# TASK BRIEF
Every line from the one with "Add $\mu_2,...,\mu_k$ rand., with" through the final line of the entries below should be returned exactly; leave out all other lines.

# AVAILABLE DATA
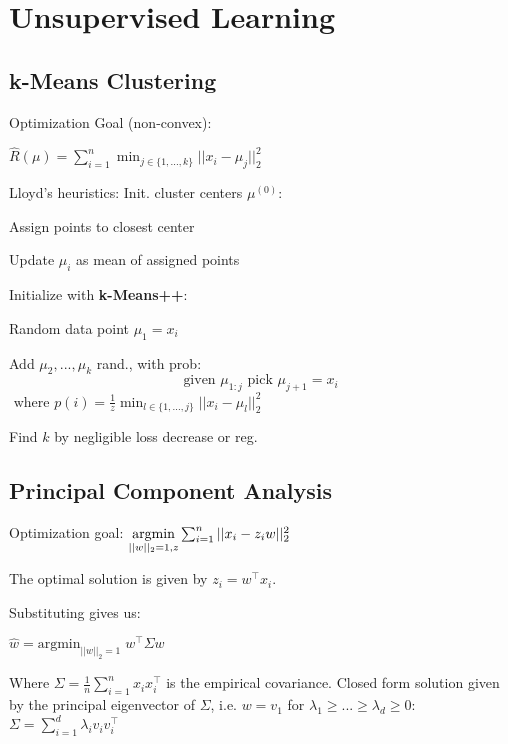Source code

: \section*{Unsupervised Learning}

\subsection*{k-Means Clustering}

Optimization Goal (non-convex):

\qquad $\hat{R} (\mu) = \sum_{i=1}^n \min_{j\in \{1,...,k\}} ||x_i - \mu_j||_2^2$

Lloyd's heuristics:
Init. cluster centers $\mu^{(0)}$:
\begin{compactitem}
	\item Assign points to closest center				
	\item Update $\mu_i$ as mean of assigned points
\end{compactitem}

Initialize with \textbf{k-Means++}:

\begin{compactitem}
	\item Random data point $\mu_1 = x_i$
	\item Add $\mu_2,...,\mu_k$ rand., with prob:
		$$\text{given } \mu_{1:j} \text{ pick } \mu_{j+1} = x_i$$ 
		$\text{ where } p(i) = \frac{1}{z} \min_{l \in \{1,...,j\}} ||x_i - \mu_l||_2^2$
\end{compactitem}

Find $k$ by negligible loss decrease or reg.

\subsection*{Principal Component Analysis}

Optimization goal:
$\underset{||w||_2 = 1, z}{\text{argmin}} \sum_{i=1}^n ||x_i - z_i w||_2^2$

The optimal solution is given by $z_i = w^\top x_i$.  

Substituting gives us:

\qquad \qquad $\hat{w} = \text{argmin}_{||w||_2=1} \; w^\top \Sigma w$

Where $\Sigma = \frac{1}{n} \sum_{i=1}^n x_i x_i^\top$ is the empirical covariance. Closed form solution given by the principal eigenvector of $\Sigma$, i.e. $w = v_1$ for $\lambda_1 \geq ... \geq \lambda_d \geq 0$:
$\Sigma = \sum_{i=1}^d \lambda_i v_i v_i^\top$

# WRITTEN ANSWER
	\item Add $\mu_2,...,\mu_k$ rand., with prob:
		$$\text{given } \mu_{1:j} \text{ pick } \mu_{j+1} = x_i$$ 
		$\text{ where } p(i) = \frac{1}{z} \min_{l \in \{1,...,j\}} ||x_i - \mu_l||_2^2$
\end{compactitem}

Find $k$ by negligible loss decrease or reg.

\subsection*{Principal Component Analysis}

Optimization goal:
$\underset{||w||_2 = 1, z}{\text{argmin}} \sum_{i=1}^n ||x_i - z_i w||_2^2$

The optimal solution is given by $z_i = w^\top x_i$.  

Substituting gives us:

\qquad \qquad $\hat{w} = \text{argmin}_{||w||_2=1} \; w^\top \Sigma w$

Where $\Sigma = \frac{1}{n} \sum_{i=1}^n x_i x_i^\top$ is the empirical covariance. Closed form solution given by the principal eigenvector of $\Sigma$, i.e. $w = v_1$ for $\lambda_1 \geq ... \geq \lambda_d \geq 0$:
$\Sigma = \sum_{i=1}^d \lambda_i v_i v_i^\top$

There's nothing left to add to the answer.